What licence should I use?
Brief introduction to licences in the research process
Creating a research compendium for a project and making it publicly available for others to see is necessary but not quite sufficient for making the research project reproducible. The issue is that, by default, the author retains all rights to the research compendium. This limits what others can do, such as making a copy to reproduce the results of the project. The solution to this problem is to attach a license to the compendium to allow others to use this research artifact in a way that enables reproducible research. There are a great many open licenses that are used for this purpose, and the goal of this section is to outline what types of licenses can apply to which types of projects. In all cases, using a license consists of placing a file called LICENSE in the top level of your research compendium with the standard content of the license.
Licences are a complex topic. The quite comprehensive Turing Way chapter on Licences gives a broad overview of licenses and their role for reproducible research. Rather than try to summarize this complex topic, the goal here is to give some practical advice on how licensing interacts with a research project. The Choose a License tool can help if you’re unsure about picking a license.

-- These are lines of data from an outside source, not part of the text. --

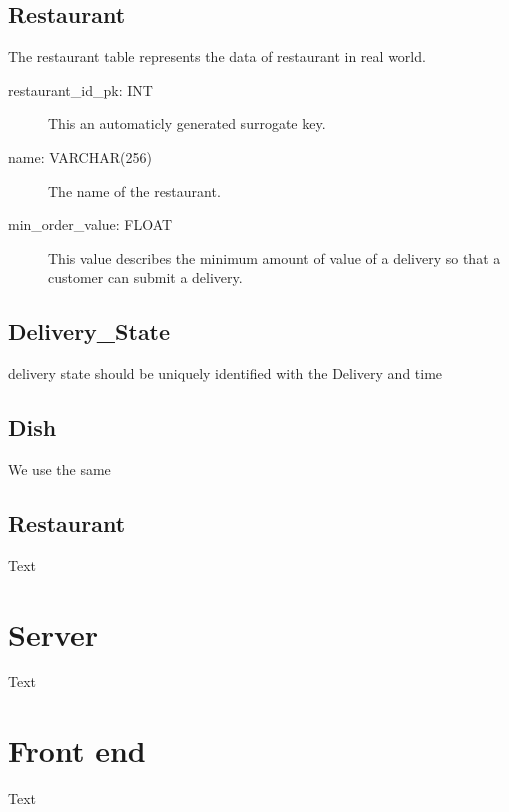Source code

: \documentclass[parskip=half, a4paper, DIV=14]{scrartcl}
\begin{document}
	\subsection{Restaurant}
	The restaurant table represents the data of restaurant in real world.

	\begin{description}
		\item[restaurant\_id\_pk: INT] This an automaticly generated surrogate key.
		\item[name: VARCHAR(256)] The name of the restaurant.
		\item[min\_order\_value: FLOAT] This value describes the minimum amount of value of a delivery so that a customer can submit a delivery.
	\end{description}

	\subsection{Delivery\_State}
	delivery state should be uniquely identified with the Delivery and time

\subsection{Dish}
We use the same

\subsection{Restaurant}
Text

\section{Server}
Text
\section{Front end}
Text
\end{document}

Note that licensing is a legal concept, so the details can vary by location and, to the extent that your employer retains the copyright to your work, may be decided by institutional policy.
Picking a license for a research project
In most cases a research compendium is a collection of scripts along with some documentation to take data and produce research results. A common license for this type of project is one of the Creative Commons licenses. These are general-purpose licenses for any copyrightable work (except software) that enables authors to grant public permissions to use their works. These licenses are also useful for research papers (e.g., articles are licensed as CC BY-NC 4.0 for the Journal of Official Statistics and CC BY 4.0 for the Journal of Open Source Software) and data sets. There are other licenses in this space, and some very colourful ones, but the Creative Commons licenses appear to be the most common.
Picking a license for research software
Software licenses are different than the general-purpose Creative Commons licenses. Without getting into the details, the practical difference is that making a piece of research software generally available for others to use requires releasing that software with an open-source software license. For example, releasing an R package on CRAN requires that the package has one of the standard open-source licenses. Some research projects will have software as part of the research project, and consequently there may be different licenses for different parts of the project.
In contrast to the general-purpose licenses, there are two flavors to software licenses: permissive and copyleft. The MIT license is a popular permissive license that puts minimal restrictions on what someone can do with a piece of software. By contrast, the GPL, probably the most well-known copyleft license, prevents open-source software from getting repackaged as non-open software. For most research projects there is little practical difference between these licenses, as they all fulfill the purpose of making research software accessible to others. The R Packages book has an excellent chapter on software licenses for research software.